Devant la catastrophe qui menaçait, la BCE, bien entendu, n'est pas restée les bras croisés. Elle a mis en place une série de mesures de sauvetage dangereuses. Elle a empiré la situation et hypothéqué l'avenir de nos enfants et petits-enfants -- tout cela pour sauver, à court terme, des politiciens et des institutions financières qui avaient fait des mauvais choix et n'assument pas leur responsabilités.

 

C'est assez simple. La BCE a beau appeler à la stabilité monétaire, fixer des limites pour les déficits des états membres de l'Union (3% selon le Traité de Maastricht, pour rappel), et s'engager à ne pas laisser l'inflation dépasser certaines limites... les chiffres sont là :

  • Ses prêts aux institutions financières ont explosé, passant de 675 millions d'euros en 2006 à 1 653 milliards d'euros en 2009.

  • La BCE rachète également les "actifs pourris" des états en difficultés. Rien qu'au deuxième semestre 2010, elle ainsi dépensé 72 milliards d'euros pour empêcher des pays comme l'Irlande, la Grèce ou le Portugal de sombrer.

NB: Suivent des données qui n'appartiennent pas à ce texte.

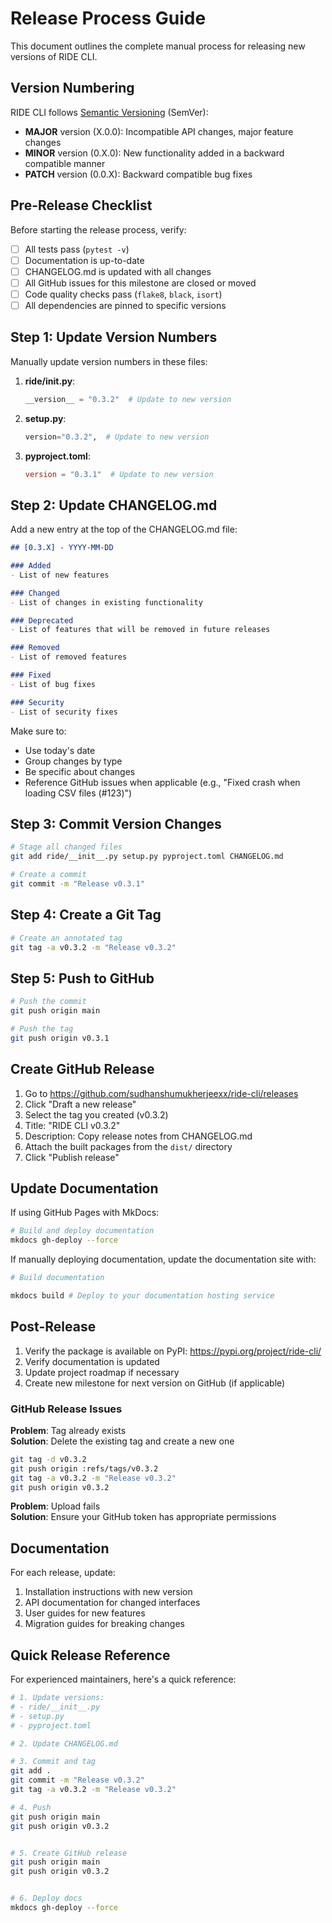 # Release Process Guide

This document outlines the complete manual process for releasing new versions of RIDE CLI.

## Version Numbering

RIDE CLI follows [Semantic Versioning](https://semver.org/) (SemVer):

- **MAJOR** version (X.0.0): Incompatible API changes, major feature changes
- **MINOR** version (0.X.0): New functionality added in a backward compatible manner
- **PATCH** version (0.0.X): Backward compatible bug fixes

## Pre-Release Checklist

Before starting the release process, verify:

- [ ] All tests pass (`pytest -v`)
- [ ] Documentation is up-to-date
- [ ] CHANGELOG.md is updated with all changes
- [ ] All GitHub issues for this milestone are closed or moved
- [ ] Code quality checks pass (`flake8`, `black`, `isort`)
- [ ] All dependencies are pinned to specific versions

## Step 1: Update Version Numbers

Manually update version numbers in these files:

1. **ride/__init__.py**:
   ```python
   __version__ = "0.3.2"  # Update to new version
   ```

2. **setup.py**:
   ```python
   version="0.3.2",  # Update to new version
   ```

3. **pyproject.toml**:
   ```toml
   version = "0.3.1"  # Update to new version
   ```

## Step 2: Update CHANGELOG.md

Add a new entry at the top of the CHANGELOG.md file:

```markdown
## [0.3.X] - YYYY-MM-DD

### Added
- List of new features

### Changed
- List of changes in existing functionality

### Deprecated
- List of features that will be removed in future releases

### Removed
- List of removed features

### Fixed
- List of bug fixes

### Security
- List of security fixes
```

Make sure to:
- Use today's date
- Group changes by type
- Be specific about changes
- Reference GitHub issues when applicable (e.g., "Fixed crash when loading CSV files (#123)")

## Step 3: Commit Version Changes

```bash
# Stage all changed files
git add ride/__init__.py setup.py pyproject.toml CHANGELOG.md

# Create a commit
git commit -m "Release v0.3.1"
```

## Step 4: Create a Git Tag

```bash
# Create an annotated tag
git tag -a v0.3.2 -m "Release v0.3.2"
```

## Step 5: Push to GitHub

```bash
# Push the commit
git push origin main

# Push the tag
git push origin v0.3.1
```

## Create GitHub Release

1. Go to https://github.com/sudhanshumukherjeexx/ride-cli/releases
2. Click "Draft a new release"
3. Select the tag you created (v0.3.2)
4. Title: "RIDE CLI v0.3.2"
5. Description: Copy release notes from CHANGELOG.md
6. Attach the built packages from the `dist/` directory
7. Click "Publish release"

## Update Documentation

If using GitHub Pages with MkDocs:

```bash
# Build and deploy documentation
mkdocs gh-deploy --force
```

If manually deploying documentation, update the documentation site with:

```bash
# Build documentation

mkdocs build # Deploy to your documentation hosting service

```

## Post-Release

1. Verify the package is available on PyPI: https://pypi.org/project/ride-cli/
2. Verify documentation is updated
3. Update project roadmap if necessary
4. Create new milestone for next version on GitHub (if applicable)


### GitHub Release Issues

**Problem**: Tag already exists  
**Solution**: Delete the existing tag and create a new one
```bash
git tag -d v0.3.2
git push origin :refs/tags/v0.3.2
git tag -a v0.3.2 -m "Release v0.3.2"
git push origin v0.3.2
```

**Problem**: Upload fails  
**Solution**: Ensure your GitHub token has appropriate permissions


## Documentation

For each release, update:

1. Installation instructions with new version
2. API documentation for changed interfaces
3. User guides for new features
4. Migration guides for breaking changes


## Quick Release Reference

For experienced maintainers, here's a quick reference:

```bash
# 1. Update versions:
# - ride/__init__.py
# - setup.py
# - pyproject.toml

# 2. Update CHANGELOG.md

# 3. Commit and tag
git add .
git commit -m "Release v0.3.2"
git tag -a v0.3.2 -m "Release v0.3.2"

# 4. Push
git push origin main
git push origin v0.3.2


# 5. Create GitHub release
git push origin main
git push origin v0.3.2


# 6. Deploy docs
mkdocs gh-deploy --force
```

  • Quant au FESF, le fameux Fonds européen de stabilité financière, il n'est rien d'autre qu'une gigantesque machine à s'endetter : son rôle est d'emprunter à la place de l'état en difficulté !

  • Les chiffres sont vertigineux : les pays peuvent emprunter directement en leur nom ou à apporter leur garantie aux emprunts émis par le FESF pour un total de 440 milliards d'euros.

  • La première émission d'obligations du FESF a eu lieu récemment. C'est ainsi que cinq milliards d'euros ont ainsi été empruntés en janvier 2011... et ce n'est qu'un début : le FESF prévoit d'emprunter jusqu'à 26,5 milliards d'euros sur les marchés financiers.

Le graphique ci-dessous montre la monnaie en circulation dans la Zone euro, en millions d'euros. Il se passe de commentaires :

.

Graphique de la masse monétaire

.

Ah c'est sûr, de la stabilité, il y en a -- une tendance stable à la HAUSSE !


C'est assez clair : la BCE est en train de créer de l'argent à partir de rien. Par le biais d'opérations monétaires et obligataires, elle met en place toutes les conditions pour une inflation vertigineuse. Et n'oubliez pas que plus il y a de devise en circulation... moins cette devise a de valeur.


Il est temps d'agir -- avant que l'incendie inflationniste se déclare pour de bon. Pour vous y aider, nos spécialistes ont une recommandation simple, qui constitue la deuxième étape du plan de sauvetage financier qu'ils ont élaboré pour vous -- et que je vous recommande d'appliquer sans attendre.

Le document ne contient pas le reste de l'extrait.